ASSIGNMENT: The required output is the exact sequence of lines from the line holding "<p>До кількісних числівників" to the end of the records, inclusive.

MATERIAL PROVIDED:
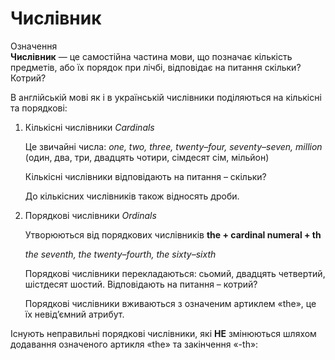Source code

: # Числiвник

<div class="space">
<div class="eoz-wrap">
<span class="eoz">Означення</span>
<div class="eoz-text">
<b>Числівник</b> — це самостійна частина мови, що позначає кількість предметів, або їх порядок при лічбі, відповідає на питання скільки? Котрий?
</div>
</div>
</div>

В англійській мові як і в українській числівники поділяються на кількісні та порядкові:

<ol>
<li><span class="p1">Кількісні числівники</span> <i>Cardinals</i></li>
<p>Це звичайні числа: <i>one, two, three, twenty–four, seventy–seven, million</i> (один, два, три, двадцять чотири, сімдесят сім, мільйон)</p>
<p>Кількісні числівники відповідають на питання – скільки?</p>
<p>До кількісних числівників також відносять дроби.</p>
<li><span class="p1">Порядкові числівники</span> <i>Ordinals</i></li>
<p>Утворюються від порядкових числівників <b>the + cardinal numeral + th</b></p>
<p><i>the seventh, the twenty–fourth, the sixty–sixth</i></p>
<p>Порядкові числівники перекладаються: сьомий,  двадцять четвертий, шістдесят шостий. Відповідають на питання – котрий?</p>
<p>Порядкові числівники вживаються з означеним артиклем «the», це їх невід’ємний атрибут.</p>
</ol>

<p>Існують неправильні порядкові числівники, які <b>НЕ</b> змінюються шляхом додавання означеного артикля «the» та закінчення  «-th»:</p>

RESULT FOR THIS EXERCISE:
<p>До кількісних числівників також відносять дроби.</p>
<li><span class="p1">Порядкові числівники</span> <i>Ordinals</i></li>
<p>Утворюються від порядкових числівників <b>the + cardinal numeral + th</b></p>
<p><i>the seventh, the twenty–fourth, the sixty–sixth</i></p>
<p>Порядкові числівники перекладаються: сьомий,  двадцять четвертий, шістдесят шостий. Відповідають на питання – котрий?</p>
<p>Порядкові числівники вживаються з означеним артиклем «the», це їх невід’ємний атрибут.</p>
</ol>

<p>Існують неправильні порядкові числівники, які <b>НЕ</b> змінюються шляхом додавання означеного артикля «the» та закінчення  «-th»:</p>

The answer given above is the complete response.